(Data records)
::::::::

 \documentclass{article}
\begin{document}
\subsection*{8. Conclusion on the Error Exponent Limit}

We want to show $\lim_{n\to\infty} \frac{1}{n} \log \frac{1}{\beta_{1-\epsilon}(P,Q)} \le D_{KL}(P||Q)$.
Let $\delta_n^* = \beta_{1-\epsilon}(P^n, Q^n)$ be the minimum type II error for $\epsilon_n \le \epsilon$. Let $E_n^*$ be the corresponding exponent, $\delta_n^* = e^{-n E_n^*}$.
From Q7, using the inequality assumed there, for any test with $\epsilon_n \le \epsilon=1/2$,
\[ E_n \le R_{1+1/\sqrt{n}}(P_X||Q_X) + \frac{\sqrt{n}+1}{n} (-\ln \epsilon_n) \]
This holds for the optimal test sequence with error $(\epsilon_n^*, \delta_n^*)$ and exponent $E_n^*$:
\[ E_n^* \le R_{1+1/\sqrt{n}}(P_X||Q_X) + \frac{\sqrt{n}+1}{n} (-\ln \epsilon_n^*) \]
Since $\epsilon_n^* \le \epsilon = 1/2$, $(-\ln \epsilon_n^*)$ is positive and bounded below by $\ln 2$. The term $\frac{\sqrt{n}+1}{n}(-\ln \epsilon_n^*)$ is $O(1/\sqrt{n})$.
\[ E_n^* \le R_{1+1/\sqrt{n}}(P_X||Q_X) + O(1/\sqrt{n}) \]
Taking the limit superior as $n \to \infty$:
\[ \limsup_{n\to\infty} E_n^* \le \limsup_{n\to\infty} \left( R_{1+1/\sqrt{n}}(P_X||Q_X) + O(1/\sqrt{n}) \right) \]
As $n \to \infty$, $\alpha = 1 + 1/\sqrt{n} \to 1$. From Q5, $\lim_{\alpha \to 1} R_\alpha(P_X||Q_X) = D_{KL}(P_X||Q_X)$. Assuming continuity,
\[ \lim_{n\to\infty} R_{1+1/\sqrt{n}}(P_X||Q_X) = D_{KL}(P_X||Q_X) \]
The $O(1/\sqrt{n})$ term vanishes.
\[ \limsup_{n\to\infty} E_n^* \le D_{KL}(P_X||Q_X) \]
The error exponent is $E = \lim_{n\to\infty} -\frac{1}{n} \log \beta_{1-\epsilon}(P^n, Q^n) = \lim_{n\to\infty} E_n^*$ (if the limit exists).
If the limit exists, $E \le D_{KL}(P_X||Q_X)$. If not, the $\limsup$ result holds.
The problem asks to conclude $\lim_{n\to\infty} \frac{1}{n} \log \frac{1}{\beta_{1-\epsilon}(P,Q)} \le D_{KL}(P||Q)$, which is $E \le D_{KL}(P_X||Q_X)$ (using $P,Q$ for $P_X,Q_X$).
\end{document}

::::::::

Please make an exact copy of the lines above from the line with "(-\ln \epsilon_n) \]" through the line with "As $n \to \infty$, $\alpha", both ends included.

▸ WRITTEN SOLUTION
\[ E_n \le R_{1+1/\sqrt{n}}(P_X||Q_X) + \frac{\sqrt{n}+1}{n} (-\ln \epsilon_n) \]
This holds for the optimal test sequence with error $(\epsilon_n^*, \delta_n^*)$ and exponent $E_n^*$:
\[ E_n^* \le R_{1+1/\sqrt{n}}(P_X||Q_X) + \frac{\sqrt{n}+1}{n} (-\ln \epsilon_n^*) \]
Since $\epsilon_n^* \le \epsilon = 1/2$, $(-\ln \epsilon_n^*)$ is positive and bounded below by $\ln 2$. The term $\frac{\sqrt{n}+1}{n}(-\ln \epsilon_n^*)$ is $O(1/\sqrt{n})$.
\[ E_n^* \le R_{1+1/\sqrt{n}}(P_X||Q_X) + O(1/\sqrt{n}) \]
Taking the limit superior as $n \to \infty$:
\[ \limsup_{n\to\infty} E_n^* \le \limsup_{n\to\infty} \left( R_{1+1/\sqrt{n}}(P_X||Q_X) + O(1/\sqrt{n}) \right) \]
As $n \to \infty$, $\alpha = 1 + 1/\sqrt{n} \to 1$. From Q5, $\lim_{\alpha \to 1} R_\alpha(P_X||Q_X) = D_{KL}(P_X||Q_X)$. Assuming continuity,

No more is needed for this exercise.